Transcribe all of the records word for word, but omit the pictures.

(Stored data)

+ + + +

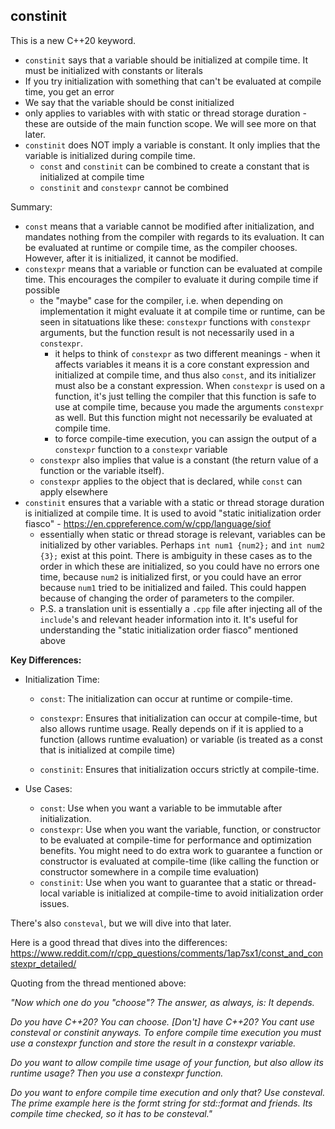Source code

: ## constinit

This is a new C++20 keyword. 

- `constinit` says that a variable should be initialized at compile time. It must be initialized with constants or literals
- If you try initialization with something that can't be evaluated at compile time, you get an error
- We say that the variable should be const initialized 
- only applies to variables with with static or thread storage duration - these are outside of the main function scope. We will see more on that later. 
- `constinit` does NOT imply a variable is constant. It only implies that the variable is initialized during compile time. 
    - `const` and `constinit` can be combined to create a constant that is initialized at compile time
    - `constinit` and `constexpr` cannot be combined




Summary:
- `const` means that a variable cannot be modified after initialization, and mandates nothing from the compiler with regards to its evaluation. It can be evaluated at runtime or compile time, as the compiler chooses. However, after it is initialized, it cannot be modified. 
- `constexpr` means that a variable or function can be evaluated at compile time. This encourages the compiler to evaluate it during compile time if possible
    - the "maybe" case for the compiler, i.e. when depending on implementation it might evaluate it at compile time or runtime, can be seen in sitatuations like these:  `constexpr` functions with `constexpr` arguments, but the function result is not necessarily used in a `constexpr`. 
        - it helps to think of `constexpr` as two different meanings - when it affects variables it means it is a core constant expression and initialized at compile time, and thus also `const`, and its initializer must also be a constant expression. When `constexpr` is used on a function, it's just telling the compiler that this function is safe to use at compile time, because you made the arguments `constexpr` as well. But this function might not necessarily be evaluated at compile time. 
        - to force compile-time execution, you can assign the output of a `constexpr` function to a `constexpr` variable
    - `constexpr` also implies that value is a constant (the return value of a function or the variable itself). 
    - `constexpr` applies to the object that is declared, while `const` can apply elsewhere 
- `constinit` ensures that a variable with a static or thread storage duration is initialized at compile time. It is used to avoid "static initialization order fiasco" - https://en.cppreference.com/w/cpp/language/siof
    - essentially when static or thread storage is relevant, variables can be initialized by other variables. Perhaps `int num1 {num2};` and `int num2 {3};` exist at this point. There is ambiguity in these cases as to the order in which these are initialized, so you could have no errors one time, because `num2` is initialized first, or you could have an error because `num1` tried to be initialized and failed. This could happen because of changing the order of parameters to the compiler. 
    - P.S. a translation unit is essentially a `.cpp` file after injecting all of the `include`'s and relevant header information into it. It's useful for understanding the "static initialization order fiasco" mentioned above


__Key Differences:__
- Initialization Time:

    * `const`: The initialization can occur at runtime or compile-time.

    * `constexpr`: Ensures that initialization can occur at compile-time, but also allows runtime usage. Really depends on if it is applied to a function (allows runtime evaluation) or variable (is treated as a const that is initialized at compile time)

    * `constinit`: Ensures that initialization occurs strictly at compile-time.

- Use Cases:

    * `const`: Use when you want a variable to be immutable after initialization.
    * `constexpr`: Use when you want the variable, function, or constructor to be evaluated at compile-time for performance and optimization benefits. You might need to do extra work to guarantee a function or constructor is evaluated at compile-time (like calling the function or constructor somewhere in a compile time evaluation)
    * `constinit`: Use when you want to guarantee that a static or thread-local variable is initialized at compile-time to avoid initialization order issues.


There's also `consteval`, but we will dive into that later. 

Here is a good thread that dives into the differences: https://www.reddit.com/r/cpp_questions/comments/1ap7sx1/const_and_constexpr_detailed/

Quoting from the thread mentioned above: 

*"Now which one do you "choose"? The answer, as always, is: It depends.*

*Do you have C++20? You can choose. [Don't] have C++20? You cant use consteval or constinit anyways. To enfore compile time execution you must use a constexpr function and store the result in a constexpr variable.*

*Do you want to allow compile time usage of your function, but also allow its runtime usage? Then you use a constexpr function.*

*Do you want to enfore compile time execution and only that? Use consteval. The prime example here is the formt string for std::format and friends. Its compile time checked, so it has to be consteval."*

+ + + +

● The answer
Source code

: ## constinit

This is a new C++20 keyword. 

- `constinit` says that a variable should be initialized at compile time. It must be initialized with constants or literals
- If you try initialization with something that can't be evaluated at compile time, you get an error
- We say that the variable should be const initialized 
- only applies to variables with with static or thread storage duration - these are outside of the main function scope. We will see more on that later. 
- `constinit` does NOT imply a variable is constant. It only implies that the variable is initialized during compile time. 
    - `const` and `constinit` can be combined to create a constant that is initialized at compile time
    - `constinit` and `constexpr` cannot be combined




Summary:
- `const` means that a variable cannot be modified after initialization, and mandates nothing from the compiler with regards to its evaluation. It can be evaluated at runtime or compile time, as the compiler chooses. However, after it is initialized, it cannot be modified. 
- `constexpr` means that a variable or function can be evaluated at compile time. This encourages the compiler to evaluate it during compile time if possible
    - the "maybe" case for the compiler, i.e. when depending on implementation it might evaluate it at compile time or runtime, can be seen in sitatuations like these:  `constexpr` functions with `constexpr` arguments, but the function result is not necessarily used in a `constexpr`. 
        - it helps to think of `constexpr` as two different meanings - when it affects variables it means it is a core constant expression and initialized at compile time, and thus also `const`, and its initializer must also be a constant expression. When `constexpr` is used on a function, it's just telling the compiler that this function is safe to use at compile time, because you made the arguments `constexpr` as well. But this function might not necessarily be evaluated at compile time. 
        - to force compile-time execution, you can assign the output of a `constexpr` function to a `constexpr` variable
    - `constexpr` also implies that value is a constant (the return value of a function or the variable itself). 
    - `constexpr` applies to the object that is declared, while `const` can apply elsewhere 
- `constinit` ensures that a variable with a static or thread storage duration is initialized at compile time. It is used to avoid "static initialization order fiasco" - https://en.cppreference.com/w/cpp/language/siof
    - essentially when static or thread storage is relevant, variables can be initialized by other variables. Perhaps `int num1 {num2};` and `int num2 {3};` exist at this point. There is ambiguity in these cases as to the order in which these are initialized, so you could have no errors one time, because `num2` is initialized first, or you could have an error because `num1` tried to be initialized and failed. This could happen because of changing the order of parameters to the compiler. 
    - P.S. a translation unit is essentially a `.cpp` file after injecting all of the `include`'s and relevant header information into it. It's useful for understanding the "static initialization order fiasco" mentioned above


__Key Differences:__
- Initialization Time:

    * `const`: The initialization can occur at runtime or compile-time.

    * `constexpr`: Ensures that initialization can occur at compile-time, but also allows runtime usage. Really depends on if it is applied to a function (allows runtime evaluation) or variable (is treated as a const that is initialized at compile time)

    * `constinit`: Ensures that initialization occurs strictly at compile-time.

- Use Cases:

    * `const`: Use when you want a variable to be immutable after initialization.
    * `constexpr`: Use when you want the variable, function, or constructor to be evaluated at compile-time for performance and optimization benefits. You might need to do extra work to guarantee a function or constructor is evaluated at compile-time (like calling the function or constructor somewhere in a compile time evaluation)
    * `constinit`: Use when you want to guarantee that a static or thread-local variable is initialized at compile-time to avoid initialization order issues.


There's also `consteval`, but we will dive into that later. 

Here is a good thread that dives into the differences: https://www.reddit.com/r/cpp_questions/comments/1ap7sx1/const_and_constexpr_detailed/

Quoting from the thread mentioned above: 

*"Now which one do you "choose"? The answer, as always, is: It depends.*

*Do you have C++20? You can choose. [Don't] have C++20? You cant use consteval or constinit anyways. To enfore compile time execution you must use a constexpr function and store the result in a constexpr variable.*

*Do you want to allow compile time usage of your function, but also allow its runtime usage? Then you use a constexpr function.*

*Do you want to enfore compile time execution and only that? Use consteval. The prime example here is the formt string for std::format and friends. Its compile time checked, so it has to be consteval."*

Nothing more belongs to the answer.